在 2025/7/24 17:15, Lorenzo Stoakes 写道:
NAK. This series is completely un-upstreamable in any form.

David has responded to you already, but to underline.

The lesson here is that you really ought to discuss things with people in
the subsystem you are changing in advance of spending a lot of time doing
work like this which you intend to upstream.

Yes, this is a very useful lesson.:)

In the future, when I have ideas in this area, I will bring them up for discussion first, especially when

they involve folios or pages.


On Thu, Jul 24, 2025 at 04:44:28PM +0800, Huan Yang wrote:
Summary
==
This patchset reuses page_type to store migrate entry count during the
period from migrate entry setup to removal, enabling accelerated VMA
traversal when removing migrate entries, following a similar principle to
early termination when folio is unmapped in try_to_migrate.

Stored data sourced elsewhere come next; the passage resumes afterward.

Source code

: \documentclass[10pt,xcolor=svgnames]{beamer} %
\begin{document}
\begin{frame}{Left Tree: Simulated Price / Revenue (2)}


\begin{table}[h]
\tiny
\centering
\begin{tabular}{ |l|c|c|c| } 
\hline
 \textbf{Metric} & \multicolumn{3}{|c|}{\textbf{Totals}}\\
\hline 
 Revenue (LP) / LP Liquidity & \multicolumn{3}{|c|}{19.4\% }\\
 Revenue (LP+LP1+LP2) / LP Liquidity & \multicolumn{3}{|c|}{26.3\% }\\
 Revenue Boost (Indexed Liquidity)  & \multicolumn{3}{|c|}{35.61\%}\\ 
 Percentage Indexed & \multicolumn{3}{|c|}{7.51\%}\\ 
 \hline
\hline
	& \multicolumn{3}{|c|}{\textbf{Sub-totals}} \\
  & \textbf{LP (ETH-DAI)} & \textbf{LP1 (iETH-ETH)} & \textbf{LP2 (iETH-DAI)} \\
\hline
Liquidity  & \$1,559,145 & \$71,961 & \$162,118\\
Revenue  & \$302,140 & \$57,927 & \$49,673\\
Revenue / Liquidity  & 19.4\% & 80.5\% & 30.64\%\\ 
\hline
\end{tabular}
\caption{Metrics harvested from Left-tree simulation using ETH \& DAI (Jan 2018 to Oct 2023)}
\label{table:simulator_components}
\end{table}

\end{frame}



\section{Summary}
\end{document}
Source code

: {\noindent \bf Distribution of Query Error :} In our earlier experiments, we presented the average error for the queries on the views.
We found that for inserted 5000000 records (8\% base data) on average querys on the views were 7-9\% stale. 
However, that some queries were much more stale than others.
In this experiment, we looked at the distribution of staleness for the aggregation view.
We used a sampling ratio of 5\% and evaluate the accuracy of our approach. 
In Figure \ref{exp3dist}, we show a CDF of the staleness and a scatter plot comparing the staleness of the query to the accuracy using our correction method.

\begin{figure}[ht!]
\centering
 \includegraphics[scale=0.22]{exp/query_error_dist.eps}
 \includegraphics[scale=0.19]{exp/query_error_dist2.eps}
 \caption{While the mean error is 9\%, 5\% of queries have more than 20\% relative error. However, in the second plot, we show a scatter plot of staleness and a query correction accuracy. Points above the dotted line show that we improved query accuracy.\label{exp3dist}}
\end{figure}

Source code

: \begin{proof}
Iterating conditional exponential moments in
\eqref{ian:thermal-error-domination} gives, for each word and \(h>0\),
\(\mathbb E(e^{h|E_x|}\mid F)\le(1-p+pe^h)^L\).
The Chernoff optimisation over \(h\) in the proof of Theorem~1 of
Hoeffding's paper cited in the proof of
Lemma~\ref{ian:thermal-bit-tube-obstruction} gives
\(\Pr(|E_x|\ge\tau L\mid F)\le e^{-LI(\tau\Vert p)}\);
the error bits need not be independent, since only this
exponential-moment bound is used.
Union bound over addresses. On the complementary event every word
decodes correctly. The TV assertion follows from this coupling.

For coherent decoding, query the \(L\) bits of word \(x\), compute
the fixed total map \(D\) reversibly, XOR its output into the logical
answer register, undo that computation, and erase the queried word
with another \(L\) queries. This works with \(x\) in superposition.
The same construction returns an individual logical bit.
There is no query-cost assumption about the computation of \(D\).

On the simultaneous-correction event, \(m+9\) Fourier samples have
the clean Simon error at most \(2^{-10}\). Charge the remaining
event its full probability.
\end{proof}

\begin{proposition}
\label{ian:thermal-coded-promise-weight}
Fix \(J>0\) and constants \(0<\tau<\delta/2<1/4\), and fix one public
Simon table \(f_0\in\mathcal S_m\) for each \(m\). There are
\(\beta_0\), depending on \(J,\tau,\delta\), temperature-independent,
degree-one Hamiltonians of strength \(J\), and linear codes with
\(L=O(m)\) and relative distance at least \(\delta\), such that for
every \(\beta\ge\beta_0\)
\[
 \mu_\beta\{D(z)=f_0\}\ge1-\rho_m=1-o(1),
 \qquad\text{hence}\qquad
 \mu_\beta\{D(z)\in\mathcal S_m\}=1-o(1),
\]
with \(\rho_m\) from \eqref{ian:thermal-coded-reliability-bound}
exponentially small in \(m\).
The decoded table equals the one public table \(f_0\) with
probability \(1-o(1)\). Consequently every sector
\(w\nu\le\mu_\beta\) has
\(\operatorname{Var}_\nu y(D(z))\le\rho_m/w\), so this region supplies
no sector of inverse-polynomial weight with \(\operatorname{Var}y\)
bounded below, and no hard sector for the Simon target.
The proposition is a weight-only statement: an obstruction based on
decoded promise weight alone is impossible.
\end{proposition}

In my self-constructed test scenario, the migration time can be reduced
from over 150+ms to around 30+ms, achieving nearly a 70% performance
improvement. Additionally, the flame graph shows that the proportion of
remove_migration_ptes can be reduced from 80%+ to 60%+.
This sounds completely contrived. I don't even know if you have a use case
here.

The test case I provided does have an amplified effect, but the optimization it demonstrates is real. It's just that when scaled up to the system level, the effect becomes difficult to observe.

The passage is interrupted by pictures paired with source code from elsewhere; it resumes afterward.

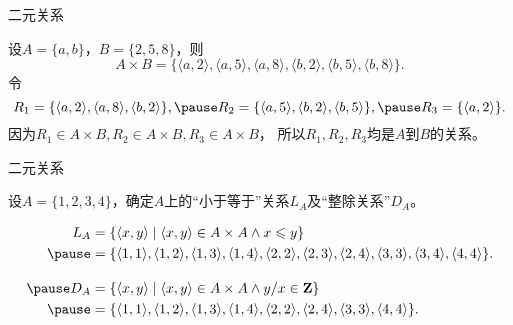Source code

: \begin{frame}{二元关系}
\pause
\begin{exam}
  设$A=\{a,b\}$，$B=\{2,5,8\}$，则 \pause
  $$A \times B=\{\langle a, 2\rangle,\langle a, 5\rangle,\langle a, 8\rangle,\langle b, 2\rangle,\langle b, 5\rangle,\langle b, 8\rangle\}.$$ \pause
  令
  $$R_{1}=\{\langle a, 2\rangle,\langle a, 8\rangle,\langle b, 2\rangle\}, \pause
  R_{2}=\{\langle a, 5\rangle,\langle b, 2\rangle,\langle b, 5\rangle\}, \pause
  R_{3}=\{\langle a, 2\rangle\}.$$\pause
  因为$R_1\in A\times B,R_2\in A\times B,R_3\in A\times B$，\pause
  所以$R_1,R_2,R_3$均是$A$到$B$的关系。
\end{exam}

\end{frame}


\begin{frame}{二元关系}
\pause
\begin{exam}
设$A=\{1,2,3,4\}$，确定$A$上的“小于等于”关系$L_A$及“整除关系”$D_A$。
\end{exam}
\pause
\begin{equation*}\begin{aligned}
L_{A} &=\{\langle x, y\rangle \mid \langle x, y\rangle\in A\times A \wedge x \leqslant y\} \\ \pause
&=\{\langle 1,1\rangle,\langle 1,2\rangle,\langle 1,3\rangle,\langle 1,4\rangle,\langle 2,2\rangle,\langle 2,3\rangle,\langle 2,4\rangle,\langle 3,3\rangle,\langle 3,4\rangle,\langle 4,4\rangle\}.\\[10pt]\pause
D_{A} &=\{\langle x, y\rangle \mid \langle x, y\rangle\in A\times A\wedge y/x\in\mathbf{Z}\} \\ \pause
&=\{\langle 1,1\rangle,\langle 1,2\rangle,\langle 1,3\rangle,\langle 1,4\rangle,\langle 2,2\rangle,\langle 2,4\rangle,\langle 3,3\rangle,\langle 4,4\rangle\}.
\end{aligned}\end{equation*}

\end{frame}

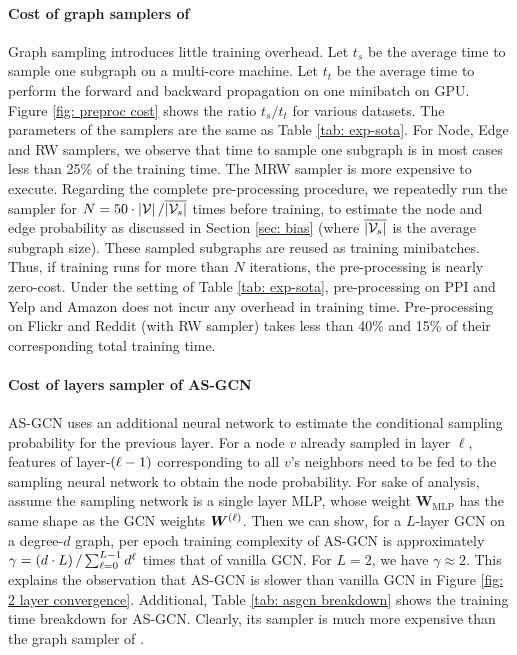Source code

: \paragraph{Cost of graph samplers of {\graphsaint}} Graph sampling introduces little training overhead.
Let $t_s$ be the average time to sample one subgraph on a multi-core machine. Let $t_t$ be the average time to perform the forward and backward propagation on one minibatch on GPU. 
Figure \ref{fig: preproc cost} shows the ratio $t_s/t_t$ for various datasets. The parameters of the samplers are the same as Table \ref{tab: exp-sota}. For Node, Edge and RW samplers, we observe that time to sample one subgraph is in most cases less than 25\% of the training time. 
The MRW sampler is more expensive to execute. 
Regarding the complete pre-processing procedure, we repeatedly run the sampler for $N=50\cdot \size{\V}/\overline{\size{\V[s]}}$ times before training, to estimate the node and edge probability as discussed in Section \ref{sec: bias} (where $\overline{\size{\V[s]}}$ is the average subgraph size). These sampled subgraphs are reused as training minibatches. Thus, if training runs for more than $N$ iterations, the pre-processing is nearly zero-cost. 
Under the setting of Table \ref{tab: exp-sota}, pre-processing on PPI and Yelp and Amazon does not incur any overhead in training time. Pre-processing on Flickr and Reddit (with RW sampler) takes less than 40\% and 15\% of their corresponding total training time. 

\paragraph{Cost of layers sampler of AS-GCN}
AS-GCN uses an additional neural network to estimate the conditional sampling probability for the previous layer. For a node $v$ already sampled in layer $\ell$, features of layer-$\paren{\ell-1}$ corresponding to all $v$'s neighbors need to be fed to the sampling neural network to obtain the node probability. For sake of analysis, assume the sampling network is a single layer MLP, whose weight $\bm{W}_\text{MLP}$ has the same shape as the GCN weights $\bm{W}^{\paren{\ell}}$. 
Then we can show, for a $L$-layer GCN on a degree-$d$ graph, per epoch training complexity of AS-GCN is approximately $\gamma=\paren{d\cdot L}/\sum_{\ell=0}^{L-1}d^\ell$ times that of vanilla GCN. For $L=2$, we have $\gamma\approx 2$. This explains the observation that AS-GCN is slower than vanilla GCN in Figure \ref{fig: 2 layer convergence}. Additional, Table \ref{tab: asgcn breakdown} shows the training time breakdown for AS-GCN. Clearly, its sampler is much more expensive than the graph sampler of {\graphsaint}.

Notice: migrate entry specifically refers to migrate PTE entry, as large
folio are not supported page type and 0 mapcount reuse.

Principle
==
When a page removes all PTEs in try_to_migrate and sets up a migrate PTE
entry, we can determine whether the traversal of remaining VMAs can be
terminated early by checking if mapcount is zero. This optimization
helps improve performance during migration.

However, when removing migrate PTE entries and setting up PTEs for the
destination folio in remove_migration_ptes, there is no such information
available to assist in deciding whether the traversal of remaining VMAs
can be ended early. Therefore, it is necessary to traversal all VMAs
associated with this folio.

In reality, when a folio is fully unmapped and before all migrate PTE
entries are removed, the mapcount will always be zero. Since page_type
and mapcount share a union, and referring to folio_mapcount, we can
reuse page_type to record the number of migrate PTE entries of the
current folio in the system as long as it's not a large folio. This
reuse does not affect calls to folio_mapcount, which will always return
zero.
OK so - if you ever find yourself thinking this way, please stop. We are in
the midst of fundamentally changing how folios and pages work.

There is absolutely ZERO room for reusing arbitrary fields in this way. Any
series that attempts to do this will be rejected.

Again, I must say - if you had raised this ahead of time we could have
saved you some effort.

Therefore, we can set the folio's page_type to PGTY_mgt_entry when
try_to_migrate completes, the folio is already unmapped, and it's not a
large folio. The remaining 24 bits can then be used to record the number
of migrate PTE entries generated by try_to_migrate.
I mean there's so much wrong here. The future is large folios. Making some
fundamental change that relies on not-large folio is a mistake. 24
bits... I mean no.
Thanks, I understand it.

Then, in remove_migration_ptes, when the nr_mgt_entry count drops to
zero, we can terminate the VMA traversal early.

It's important to note that we need to initialize the folio's page_type
to PGTY_mgt_entry and set the migrate entry count only while holding the
rmap walk lock.This is because during the lock period, we can prevent
new VMA fork (which would increase migrate entries) and VMA unmap
(which would decrease migrate entries).
No, no no. NO.

You are not introducing new locking complexity for this.

I could go on, but there's no point.

This series is not upstreamable, NAK.